States that instituted stricter lockdown measures at the start of the COVID-19 pandemic did not have greater reductions in mortality—but did have increased unemployment and lower job growth, reports a study in the September Journal of Occupational and Environmental Medicine.
"This study failed to demonstrate statistically significant, beneficial effects of statewide lockdown measures in 2020, while also finding major adverse economic impacts," according to the report by Kurt T. Hegmann, MD, MPH, and colleagues of Rocky Mountain Center for Occupational and Environmental Health, University of Utah, Salt Lake City.
The researchers examined each state's mortality rate in 2020, compared with the preceding 3 years.
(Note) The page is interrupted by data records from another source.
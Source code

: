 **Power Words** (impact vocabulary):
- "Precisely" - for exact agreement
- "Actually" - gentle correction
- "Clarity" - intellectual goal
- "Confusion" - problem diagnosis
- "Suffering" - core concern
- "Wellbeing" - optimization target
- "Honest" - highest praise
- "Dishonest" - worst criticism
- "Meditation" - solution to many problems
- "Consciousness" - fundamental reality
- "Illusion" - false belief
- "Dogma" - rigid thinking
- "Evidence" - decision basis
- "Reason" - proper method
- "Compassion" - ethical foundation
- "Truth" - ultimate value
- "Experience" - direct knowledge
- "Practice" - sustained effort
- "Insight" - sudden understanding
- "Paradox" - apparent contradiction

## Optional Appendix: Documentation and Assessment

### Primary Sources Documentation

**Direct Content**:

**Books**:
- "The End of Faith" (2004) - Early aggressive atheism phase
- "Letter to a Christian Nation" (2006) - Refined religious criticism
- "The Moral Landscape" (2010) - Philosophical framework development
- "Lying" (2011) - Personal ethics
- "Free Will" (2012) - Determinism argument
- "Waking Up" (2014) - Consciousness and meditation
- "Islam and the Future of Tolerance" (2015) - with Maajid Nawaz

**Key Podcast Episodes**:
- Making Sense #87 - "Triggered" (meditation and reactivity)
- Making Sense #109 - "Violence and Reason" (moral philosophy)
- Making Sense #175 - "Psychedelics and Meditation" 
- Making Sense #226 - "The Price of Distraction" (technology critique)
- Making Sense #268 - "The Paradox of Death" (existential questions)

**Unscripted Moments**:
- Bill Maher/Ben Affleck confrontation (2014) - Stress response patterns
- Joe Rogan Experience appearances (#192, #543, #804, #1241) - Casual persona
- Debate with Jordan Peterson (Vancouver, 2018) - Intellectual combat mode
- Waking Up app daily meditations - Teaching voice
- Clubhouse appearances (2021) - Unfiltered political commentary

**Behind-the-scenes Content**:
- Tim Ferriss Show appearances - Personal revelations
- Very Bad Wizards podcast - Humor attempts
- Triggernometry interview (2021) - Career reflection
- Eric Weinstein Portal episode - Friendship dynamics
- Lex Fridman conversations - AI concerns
They then looked for associations between excess mortality and each state's degree of lockdown—based on an "openness score" reflecting factors such as stay-at-home orders, closing restaurants and gyms, and banning large gatherings. Relationships between openness scores and state unemployment rate and employment growth were assessed as well.
Excess mortality in the first year of the pandemic varied widely among states, ranging from a 9% decrease to a 46% increase. However, after adjustment for other characteristics—age, sex, race/ethnicity, and cardiovascular disease rates—excess mortality in 2020 was unrelated to state openness scores.
In contrast, openness scores were strongly associated with employment data. States with less-restrictive lockdown policies had lower unemployment and higher employment growth. The researchers note previous studies reporting that mortality rates increase with unemployment—"therefore, theoretical benefits from the potential for lessened COVID-19 transmission may be negated by the health effects of poorer economics."
Dr. Hegmann and colleagues believe their study has important policy implications as COVID-19 continues, as well as for future pandemics. "These results argue that (re)instituting any of the statewide public health lockdown measures for this pandemic are ill advised," the researchers conclude. The findings "also raise strong cautions regarding consideration of these measures for a future, similar aerosol-spread pandemic."